JG: What other Copenhagen projects will help lead to the carbon neutral goal?

FJ: "Our ambitions to create sustainable growth will indeed require:

• New green mobility initiatives,

• More energy-efficient buildings and

• More renewable energy production.

"We have a strong focus on energy efficiency in new buildings, but retrofitting our existing buildings is even more important. In both cases, we have an eye on ventilation, heating and cooling, insulation, windows and on how to sample and reuse rainwater.

"A good example is The Royal Danish Playhouse, who is living up to the highest standards of energy efficiency, and one of the first buildings in Copenhagen to implement district cooling, using seawater to cool the building. This improves the indoor climate, and gives up to 80% reduction on the electricity bill."

JG: What was the feedback on your presentation at the NYC AIA?

FJ: "It was very inspiring to meet city planners, high-level policymakers and architects in a debate on how to make our cities greener. I am impressed and proud to experience how well people in New York know Copenhagen and our initiatives within sustainability, growth and quality of life, and our efforts to make the city even smarter."

JG What's your view on climate change?

FJ: "I consider climate change a fact we need to react upon by reducing our emissions and by preparing ourselves for a climate change with warmer temperatures and heavier rain.

"But I believe that we should keep an eye on the return on investments. Not just in terms of a better climate, environment and improvement in the health of Copenhagen's citizens, but also in terms of hard cash.

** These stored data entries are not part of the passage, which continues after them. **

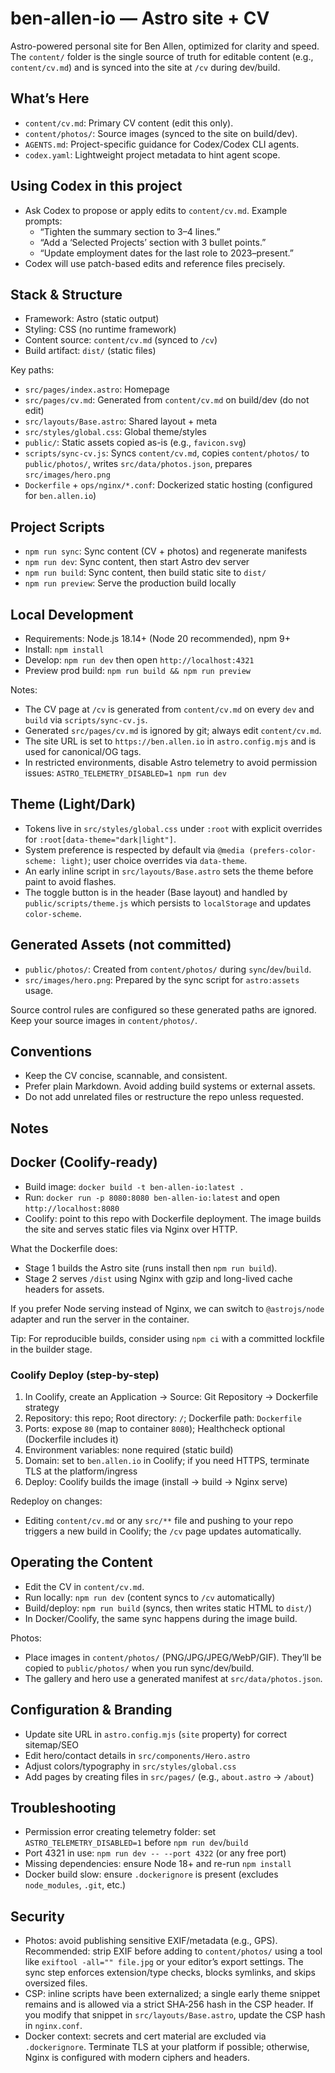 # ben-allen-io — Astro site + CV

Astro-powered personal site for Ben Allen, optimized for clarity and speed. The `content/` folder is the single source of truth for editable content (e.g., `content/cv.md`) and is synced into the site at `/cv` during dev/build.

## What’s Here

- `content/cv.md`: Primary CV content (edit this only).
- `content/photos/`: Source images (synced to the site on build/dev).
- `AGENTS.md`: Project-specific guidance for Codex/Codex CLI agents.
- `codex.yaml`: Lightweight project metadata to hint agent scope.

## Using Codex in this project

- Ask Codex to propose or apply edits to `content/cv.md`. Example prompts:
  - “Tighten the summary section to 3–4 lines.”
  - “Add a ‘Selected Projects’ section with 3 bullet points.”
  - “Update employment dates for the last role to 2023–present.”
- Codex will use patch-based edits and reference files precisely.

## Stack & Structure

- Framework: Astro (static output)
- Styling: CSS (no runtime framework)
- Content source: `content/cv.md` (synced to `/cv`)
- Build artifact: `dist/` (static files)

Key paths:
- `src/pages/index.astro`: Homepage
- `src/pages/cv.md`: Generated from `content/cv.md` on build/dev (do not edit)
- `src/layouts/Base.astro`: Shared layout + meta
- `src/styles/global.css`: Global theme/styles
- `public/`: Static assets copied as-is (e.g., `favicon.svg`)
- `scripts/sync-cv.js`: Syncs `content/cv.md`, copies `content/photos/` to `public/photos/`, writes `src/data/photos.json`, prepares `src/images/hero.png`
- `Dockerfile` + `ops/nginx/*.conf`: Dockerized static hosting (configured for `ben.allen.io`)

## Project Scripts

- `npm run sync`: Sync content (CV + photos) and regenerate manifests
- `npm run dev`: Sync content, then start Astro dev server
- `npm run build`: Sync content, then build static site to `dist/`
- `npm run preview`: Serve the production build locally

## Local Development

- Requirements: Node.js 18.14+ (Node 20 recommended), npm 9+
- Install: `npm install`
- Develop: `npm run dev` then open `http://localhost:4321`
- Preview prod build: `npm run build && npm run preview`

Notes:
- The CV page at `/cv` is generated from `content/cv.md` on every `dev` and `build` via `scripts/sync-cv.js`.
- Generated `src/pages/cv.md` is ignored by git; always edit `content/cv.md`.
- The site URL is set to `https://ben.allen.io` in `astro.config.mjs` and is used for canonical/OG tags.
- In restricted environments, disable Astro telemetry to avoid permission issues: `ASTRO_TELEMETRY_DISABLED=1 npm run dev`

## Theme (Light/Dark)

- Tokens live in `src/styles/global.css` under `:root` with explicit overrides for `:root[data-theme="dark|light"]`.
- System preference is respected by default via `@media (prefers-color-scheme: light)`; user choice overrides via `data-theme`.
- An early inline script in `src/layouts/Base.astro` sets the theme before paint to avoid flashes.
- The toggle button is in the header (Base layout) and handled by `public/scripts/theme.js` which persists to `localStorage` and updates `color-scheme`.

## Generated Assets (not committed)

- `public/photos/`: Created from `content/photos/` during `sync`/`dev`/`build`.
- `src/images/hero.png`: Prepared by the sync script for `astro:assets` usage.

Source control rules are configured so these generated paths are ignored. Keep your source images in `content/photos/`.

## Conventions

- Keep the CV concise, scannable, and consistent.
- Prefer plain Markdown. Avoid adding build systems or external assets.
- Do not add unrelated files or restructure the repo unless requested.

## Notes

## Docker (Coolify-ready)

- Build image: `docker build -t ben-allen-io:latest .`
- Run: `docker run -p 8080:8080 ben-allen-io:latest` and open `http://localhost:8080`
- Coolify: point to this repo with Dockerfile deployment. The image builds the site and serves static files via Nginx over HTTP.

What the Dockerfile does:
- Stage 1 builds the Astro site (runs install then `npm run build`).
- Stage 2 serves `/dist` using Nginx with gzip and long-lived cache headers for assets.

If you prefer Node serving instead of Nginx, we can switch to `@astrojs/node` adapter and run the server in the container.

Tip: For reproducible builds, consider using `npm ci` with a committed lockfile in the builder stage.

### Coolify Deploy (step-by-step)

1) In Coolify, create an Application → Source: Git Repository → Dockerfile strategy
2) Repository: this repo; Root directory: `/`; Dockerfile path: `Dockerfile`
3) Ports: expose `80` (map to container `8080`); Healthcheck optional (Dockerfile includes it)
4) Environment variables: none required (static build)
5) Domain: set to `ben.allen.io` in Coolify; if you need HTTPS, terminate TLS at the platform/ingress
6) Deploy: Coolify builds the image (install → build → Nginx serve)

Redeploy on changes:
- Editing `content/cv.md` or any `src/**` file and pushing to your repo triggers a new build in Coolify; the `/cv` page updates automatically.

## Operating the Content

- Edit the CV in `content/cv.md`.
- Run locally: `npm run dev` (content syncs to `/cv` automatically)
- Build/deploy: `npm run build` (syncs, then writes static HTML to `dist/`)
- In Docker/Coolify, the same sync happens during the image build.

Photos:
- Place images in `content/photos/` (PNG/JPG/JPEG/WebP/GIF). They’ll be copied to `public/photos/` when you run sync/dev/build.
- The gallery and hero use a generated manifest at `src/data/photos.json`.

## Configuration & Branding

- Update site URL in `astro.config.mjs` (`site` property) for correct sitemap/SEO
- Edit hero/contact details in `src/components/Hero.astro`
- Adjust colors/typography in `src/styles/global.css`
- Add pages by creating files in `src/pages/` (e.g., `about.astro` → `/about`)

## Troubleshooting

- Permission error creating telemetry folder: set `ASTRO_TELEMETRY_DISABLED=1` before `npm run dev`/`build`
- Port 4321 in use: `npm run dev -- --port 4322` (or any free port)
- Missing dependencies: ensure Node 18+ and re-run `npm install`
- Docker build slow: ensure `.dockerignore` is present (excludes `node_modules`, `.git`, etc.)

## Security

- Photos: avoid publishing sensitive EXIF/metadata (e.g., GPS). Recommended: strip EXIF before adding to `content/photos/` using a tool like `exiftool -all="" file.jpg` or your editor’s export settings. The sync step enforces extension/type checks, blocks symlinks, and skips oversized files.
- CSP: inline scripts have been externalized; a single early theme snippet remains and is allowed via a strict SHA‑256 hash in the CSP header. If you modify that snippet in `src/layouts/Base.astro`, update the CSP hash in `nginx.conf`.
- Docker context: secrets and cert material are excluded via `.dockerignore`. Terminate TLS at your platform if possible; otherwise, Nginx is configured with modern ciphers and headers.
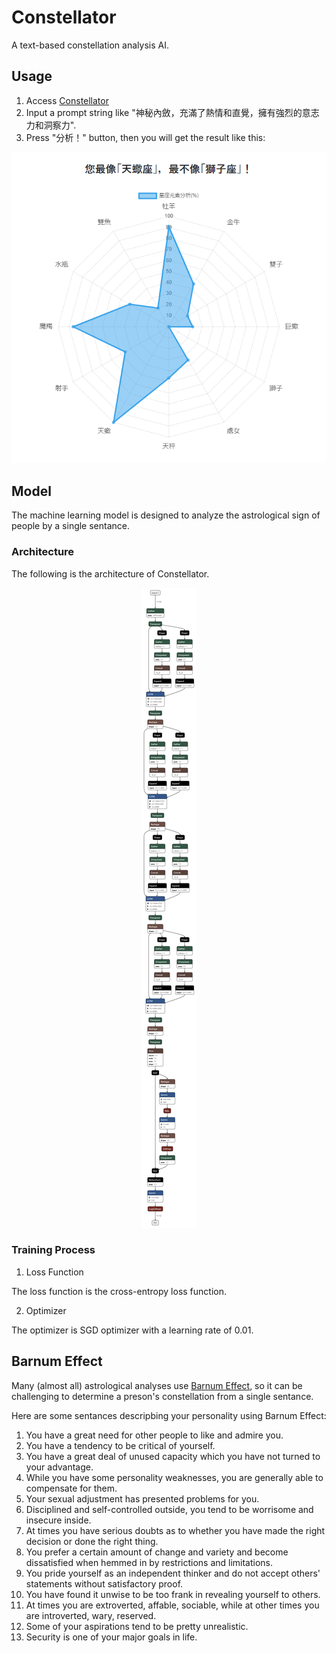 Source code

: # Constellator

A text-based constellation analysis AI.

## Usage

1. Access [Constellator](https://91d906h4.github.io/constellator/)
2. Input a prompt string like "神秘內斂，充滿了熱情和直覺，擁有強烈的意志力和洞察力".
3. Press "分析！" button, then you will get the result like this:

<div align="center">
    <img src="./asset/demo.png" />
</div>

## Model

The machine learning model is designed to analyze the astrological sign of people by a single sentance.

### Architecture

The following is the architecture of Constellator.

<div align="center">
    <img src="./asset/architecture.png" />
</div>

### Training Process

1. Loss Function

The loss function is the cross-entropy loss function.

2. Optimizer

The optimizer is SGD optimizer with a learning rate of 0.01.

## Barnum Effect

Many (almost all) astrological analyses use [Barnum Effect](https://en.wikipedia.org/wiki/Barnum_effect), so it can be challenging to determine a preson's constellation from a single sentance.

Here are some sentances descripbing your personality using Barnum Effect:

1. You have a great need for other people to like and admire you.
2. You have a tendency to be critical of yourself.
3. You have a great deal of unused capacity which you have not turned to your advantage.
4. While you have some personality weaknesses, you are generally able to compensate for them.
5. Your sexual adjustment has presented problems for you.
6. Disciplined and self-controlled outside, you tend to be worrisome and insecure inside.
7. At times you have serious doubts as to whether you have made the right decision or done the right thing.
8. You prefer a certain amount of change and variety and become dissatisfied when hemmed in by restrictions and limitations.
9. You pride yourself as an independent thinker and do not accept others' statements without satisfactory proof.
10. You have found it unwise to be too frank in revealing yourself to others.
11. At times you are extroverted, affable, sociable, while at other times you are introverted, wary, reserved.
12. Some of your aspirations tend to be pretty unrealistic.
13. Security is one of your major goals in life.
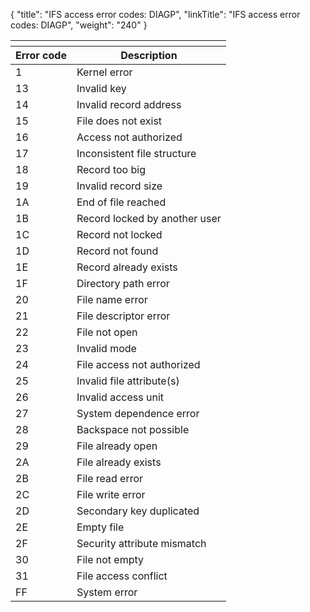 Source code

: {
    "title": "IFS access error codes: DIAGP",
    "linkTitle": "IFS access error codes: DIAGP",
    "weight": "240"
}<table>
   <th>
      <tr>
<th>Error code         </th>
<th>Description         </th>
      </tr>
   </thead>
   <tbody>
      <tr>
         <td>1         </td>
         <td>Kernel error         </td>
      </tr>
      <tr>
         <td>13         </td>
         <td>Invalid key         </td>
      </tr>
      <tr>
         <td>14         </td>
         <td>Invalid record address         </td>
      </tr>
      <tr>
         <td>15         </td>
         <td>File does not exist         </td>
      </tr>
      <tr>
         <td>16         </td>
         <td>Access not authorized         </td>
      </tr>
      <tr>
         <td>17         </td>
         <td>Inconsistent file structure         </td>
      </tr>
      <tr>
         <td>18         </td>
         <td>Record too big         </td>
      </tr>
      <tr>
         <td>19         </td>
         <td>Invalid record size         </td>
      </tr>
      <tr>
         <td>1A         </td>
         <td>End of file reached         </td>
      </tr>
      <tr>
         <td>1B         </td>
         <td>Record locked by another user         </td>
      </tr>
      <tr>
         <td>1C         </td>
         <td>Record not locked         </td>
      </tr>
      <tr>
         <td>1D         </td>
         <td>Record not found         </td>
      </tr>
      <tr>
         <td>1E         </td>
         <td>Record already exists         </td>
      </tr>
      <tr>
         <td>1F         </td>
         <td>Directory path error         </td>
      </tr>
      <tr>
         <td>20         </td>
         <td>File name error         </td>
      </tr>
      <tr>
         <td>21         </td>
         <td>File descriptor error         </td>
      </tr>
      <tr>
         <td>22         </td>
         <td>File not open         </td>
      </tr>
      <tr>
         <td>23         </td>
         <td>Invalid mode         </td>
      </tr>
      <tr>
         <td>24         </td>
         <td>File access not authorized         </td>
      </tr>
      <tr>
         <td>25         </td>
         <td>Invalid file attribute(s)         </td>
      </tr>
      <tr>
         <td>26         </td>
         <td>Invalid access unit         </td>
      </tr>
      <tr>
         <td>27         </td>
         <td>System dependence error         </td>
      </tr>
      <tr>
         <td>28         </td>
         <td>Backspace not possible         </td>
      </tr>
      <tr>
         <td>29         </td>
         <td>File already open         </td>
      </tr>
      <tr>
         <td>2A         </td>
         <td>File already exists         </td>
      </tr>
      <tr>
         <td>2B         </td>
         <td>File read error         </td>
      </tr>
      <tr>
         <td>2C         </td>
         <td>File write error         </td>
      </tr>
      <tr>
         <td>2D         </td>
         <td>Secondary key duplicated         </td>
      </tr>
      <tr>
         <td>2E         </td>
         <td>Empty file         </td>
      </tr>
      <tr>
         <td>2F         </td>
         <td>Security attribute mismatch         </td>
      </tr>
      <tr>
         <td>30         </td>
         <td>File not empty         </td>
      </tr>
      <tr>
         <td>31         </td>
         <td>File access conflict         </td>
      </tr>
      <tr>
         <td>FF         </td>
         <td>System error         </td>
      </tr>
   </tbody>
</table>
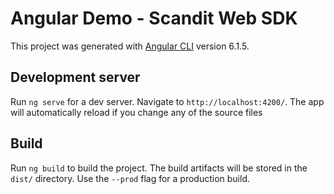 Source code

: # Angular Demo - Scandit Web SDK

This project was generated with [Angular CLI](https://github.com/angular/angular-cli) version 6.1.5.

## Development server

Run `ng serve` for a dev server. Navigate to `http://localhost:4200/`. The app will automatically reload if you change any of the source files

## Build

Run `ng build` to build the project. The build artifacts will be stored in the `dist/` directory. Use the `--prod` flag for a production build.
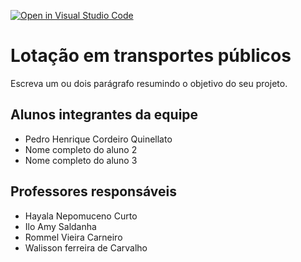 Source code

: [![Open in Visual Studio Code](https://classroom.github.com/assets/open-in-vscode-2e0aaae1b6195c2367325f4f02e2d04e9abb55f0b24a779b69b11b9e10269abc.svg)](https://classroom.github.com/online_ide?assignment_repo_id=15990049&assignment_repo_type=AssignmentRepo)
# Lotação em transportes públicos 

Escreva um ou dois parágrafo resumindo o objetivo do seu projeto.

## Alunos integrantes da equipe

* Pedro Henrique Cordeiro Quinellato
* Nome completo do aluno 2
* Nome completo do aluno 3

## Professores responsáveis

* Hayala Nepomuceno Curto
* Ilo Amy Saldanha
* Rommel Vieira Carneiro
* Walisson ferreira de Carvalho

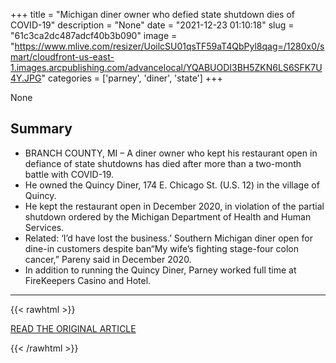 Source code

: +++
title = "Michigan diner owner who defied state shutdown dies of COVID-19"
description = "None"
date = "2021-12-23 01:10:18"
slug = "61c3ca2dc487adcf40b3b090"
image = "https://www.mlive.com/resizer/UoilcSU01qsTF59aT4QbPyl8qag=/1280x0/smart/cloudfront-us-east-1.images.arcpublishing.com/advancelocal/YQABUODI3BH5ZKN6LS6SFK7U4Y.JPG"
categories = ['parney', 'diner', 'state']
+++

None

## Summary

- BRANCH COUNTY, MI – A diner owner who kept his restaurant open in defiance of state shutdowns has died after more than a two-month battle with COVID-19.
- He owned the Quincy Diner, 174 E. Chicago St. (U.S. 12) in the village of Quincy.
- He kept the restaurant open in December 2020, in violation of the partial shutdown ordered by the Michigan Department of Health and Human Services.
- Related: ‘I’d have lost the business.’ Southern Michigan diner open for dine-in customers despite ban“My wife’s fighting stage-four colon cancer,” Pareny said in December 2020.
- In addition to running the Quincy Diner, Parney worked full time at FireKeepers Casino and Hotel.

---

{{< rawhtml >}}
  <p class="article-category">
    <a target="_blank" href="https://www.mlive.com/news/jackson/2021/12/michigan-diner-owner-who-defied-state-shutdown-dies-of-covid-19.html">READ THE ORIGINAL ARTICLE</a>
  </p>
{{< /rawhtml >}}
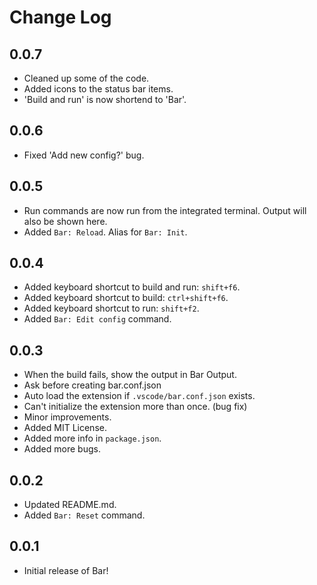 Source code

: # Change Log

## 0.0.7
* Cleaned up some of the code.
* Added icons to the status bar items.
* 'Build and run' is now shortend to 'Bar'.

## 0.0.6
* Fixed 'Add new config?' bug.

## 0.0.5
* Run commands are now run from the integrated terminal. Output will also be shown here.
* Added `Bar: Reload`. Alias for `Bar: Init`.

## 0.0.4
* Added keyboard shortcut to build and run: `shift+f6`.
* Added keyboard shortcut to build: `ctrl+shift+f6`.
* Added keyboard shortcut to run: `shift+f2`.
* Added `Bar: Edit config` command.

## 0.0.3
* When the build fails, show the output in Bar Output.
* Ask before creating bar.conf.json
* Auto load the extension if `.vscode/bar.conf.json` exists.
* Can't initialize the extension more than once. (bug fix)
* Minor improvements.
* Added MIT License.
* Added more info in `package.json`.
* Added more bugs.

## 0.0.2
* Updated README.md.
* Added `Bar: Reset` command.

## 0.0.1
* Initial release of Bar!
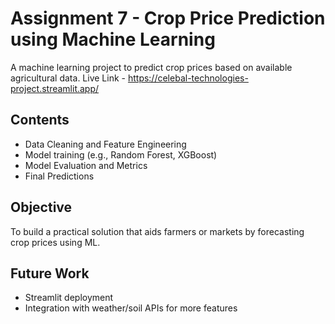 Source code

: # Assignment 7 - Crop Price Prediction using Machine Learning

A machine learning project to predict crop prices based on available agricultural data.
Live Link - https://celebal-technologies-project.streamlit.app/
## Contents
- Data Cleaning and Feature Engineering
- Model training (e.g., Random Forest, XGBoost)
- Model Evaluation and Metrics
- Final Predictions

## Objective
To build a practical solution that aids farmers or markets by forecasting crop prices using ML.

## Future Work
- Streamlit deployment
- Integration with weather/soil APIs for more features
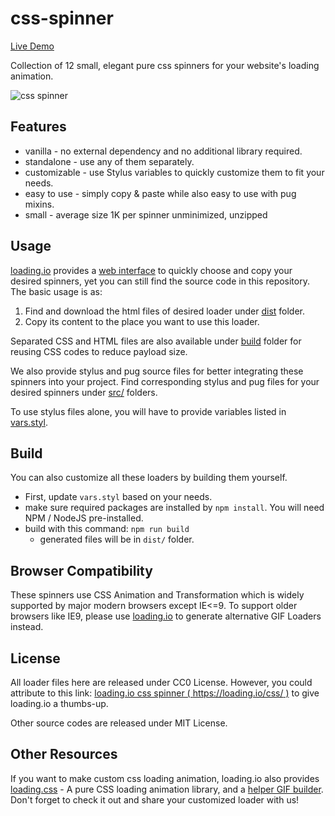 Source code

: # css-spinner

[Live Demo](https://loading.io/css/)

Collection of 12 small, elegant pure css spinners for your website's loading animation.

![css spinner](https://raw.githubusercontent.com/loadingio/css-spinner/master/web/static/thumbnail.gif)


## Features

 * vanilla - no external dependency and no additional library required.
 * standalone - use any of them separately.
 * customizable - use Stylus variables to quickly customize them to fit your needs.
 * easy to use - simply copy & paste while also easy to use with pug mixins.
 * small - average size 1K per spinner unminimized, unzipped

## Usage

[loading.io](https://loading.io/) provides a [web interface](https://loading.io/css/) to quickly choose and copy your desired spinners, yet you can still find the source code in this repository. The basic usage is as:

1. Find and download the html files of desired loader under [dist](https://github.com/loadingio/css-spinner/tree/master/dist/) folder.
2. Copy its content to the place you want to use this loader.

Separated CSS and HTML files are also available under [build](https://github.com/loadingio/css-spinner/tree/master/dist/entries) folder for reusing CSS codes to reduce payload size.

We also provide stylus and pug source files for better integrating these spinners into your project. Find corresponding stylus and pug files for your desired spinners under [src/](https://github.com/loadingio/css-spinner/tree/master/src) folders.

To use stylus files alone, you will have to provide variables listed in [vars.styl](https://github.com/loadingio/css-spinner/blob/master/vars.styl).


## Build

You can also customize all these loaders by building them yourself.

 * First, update `vars.styl` based on your needs.
 * make sure required packages are installed by `npm install`. You will need NPM / NodeJS pre-installed.
 * build with this command: `npm run build`
   - generated files will be in `dist/` folder.


## Browser Compatibility

These spinners use CSS Animation and Transformation which is widely supported by major modern browsers except IE<=9.  To support older browsers like IE9, please use [loading.io](https://loading.io/animation/icon/) to generate alternative GIF Loaders instead.



## License

All loader files here are released under CC0 License. However, you could attribute to this link: [loading.io css spinner ( https://loading.io/css/ )](https://loading.io/css/) to give loading.io a thumbs-up.

Other source codes are released under MIT License.


## Other Resources

If you want to make custom css loading animation, loading.io also provides [loading.css](https://loading.io/animation/) - A pure CSS loading animation library, and a [helper GIF builder](https://loading.io/animation/icon/). Don't forget to check it out and share your customized loader with us!

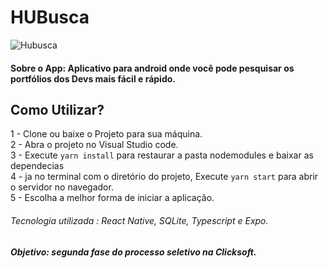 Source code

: # HUBusca

![Hubusca](https://github.com/ProgramadorLeandroSantos/HUBusca/blob/master/assets/HUBusca.gif)
#### Sobre o App: Aplicativo para android onde você pode pesquisar os portfólios dos Devs mais fácil e rápido.

## Como Utilizar?

1 - Clone ou baixe o Projeto para sua máquina.<br/>
2 - Abra o projeto no Visual Studio code.<br/>
3 - Execute `yarn install` para restaurar a pasta nodemodules e baixar as dependecias <br/>
4 - ja no terminal com o diretório do projeto, Execute `yarn start` para abrir o servidor no navegador. <br/>
5 - Escolha a melhor forma de iniciar a aplicação.

###### Tecnologia utilizada : React Native, SQLite, Typescript e Expo.
##### Objetivo: segunda fase do processo seletivo na Clicksoft.
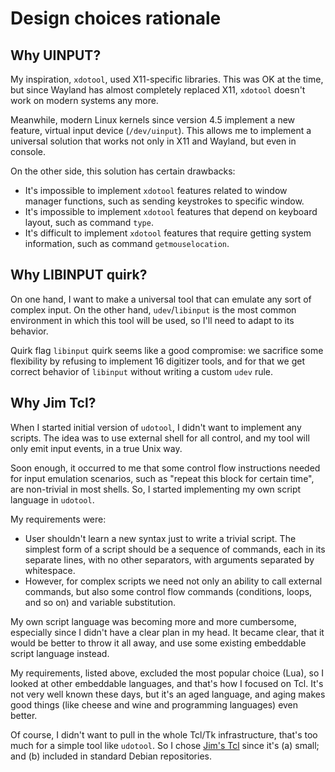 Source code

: # Design choices rationale

## Why UINPUT?

My inspiration, `xdotool`, used X11-specific libraries. This was OK at
the time, but since Wayland has almost completely replaced X11, `xdotool`
doesn't work on modern systems any more.

Meanwhile, modern Linux kernels since version 4.5 implement a new feature,
virtual input device (`/dev/uinput`). This allows me to implement a
universal solution that works not only in X11 and Wayland, but even in
console.

On the other side, this solution has certain drawbacks:

- It's impossible to implement `xdotool` features related to window
  manager functions, such as sending keystrokes to specific window.
- It's impossible to implement `xdotool` features that depend on
  keyboard layout, such as command `type`.
- It's difficult to implement `xdotool` features that require getting
  system information, such as command `getmouselocation`.

## Why LIBINPUT quirk?

On one hand, I want to make a universal tool that can emulate any sort
of complex input. On the other hand, `udev`/`libinput` is the most common
environment in which this tool will be used, so I'll need to adapt to
its behavior.

Quirk flag `libinput` quirk seems like a good compromise: we sacrifice
some flexibility by refusing to implement 16 digitizer tools, and for
that we get correct behavior of `libinput` without writing a custom
`udev` rule.

## Why Jim Tcl?

When I started initial version of `udotool`, I didn't want to implement
any scripts. The idea was to use external shell for all control, and my
tool will only emit input events, in a true Unix way.

Soon enough, it occurred to me that some control flow instructions needed
for input emulation scenarios, such as "repeat this block for certain time",
are non-trivial in most shells. So, I started implementing my own script
language in `udotool`.

My requirements were:

- User shouldn't learn a new syntax just to write a trivial script.
  The simplest form of a script should be a sequence of commands, each
  in its separate lines, with no other separators, with arguments separated
  by whitespace.
- However, for complex scripts we need not only an ability to call external
  commands, but also some control flow commands (conditions, loops, and
  so on) and variable substitution.

My own script language was becoming more and more cumbersome, especially
since I didn't have a clear plan in my head. It became clear, that it would
be better to throw it all away, and use some existing embeddable script
language instead.

My requirements, listed above, excluded the most popular choice (Lua), so
I looked at other embeddable languages, and that's how I focused on Tcl.
It's not very well known these days, but it's an aged language, and aging
makes good things (like cheese and wine and programming languages) even
better.

Of course, I didn't want to pull in the whole Tcl/Tk infrastructure,
that's too much for a simple tool like `udotool`. So I chose
[Jim's Tcl](https://jim.tcl.tk/) since it's (a) small; and (b) included
in standard Debian repositories.
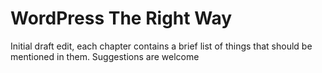 # WordPress The Right Way

Initial draft edit, each chapter contains a brief list of things that should be mentioned in them. Suggestions are welcome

"It is forecast that more than a half of the investments put into improving the energy efficiency of schools, cultural centres, residential homes and offices will be repaid through operational savings by 2025. Copenhageners can look forward to monthly savings on their electricity and heating bills of the equivalent of USD 50-75. And in a time of economic crisis, it should be mentioned that the investments are creating jobs -- and that the new solutions will create the foundation for a strong green sector.

"I believe that we have a shared responsibility to ensure a global green transition. Political leaders, municipalities and corporations share the task of creating the new smart growth strategy which will ensure that jobs and growth can go hand in hand with green development."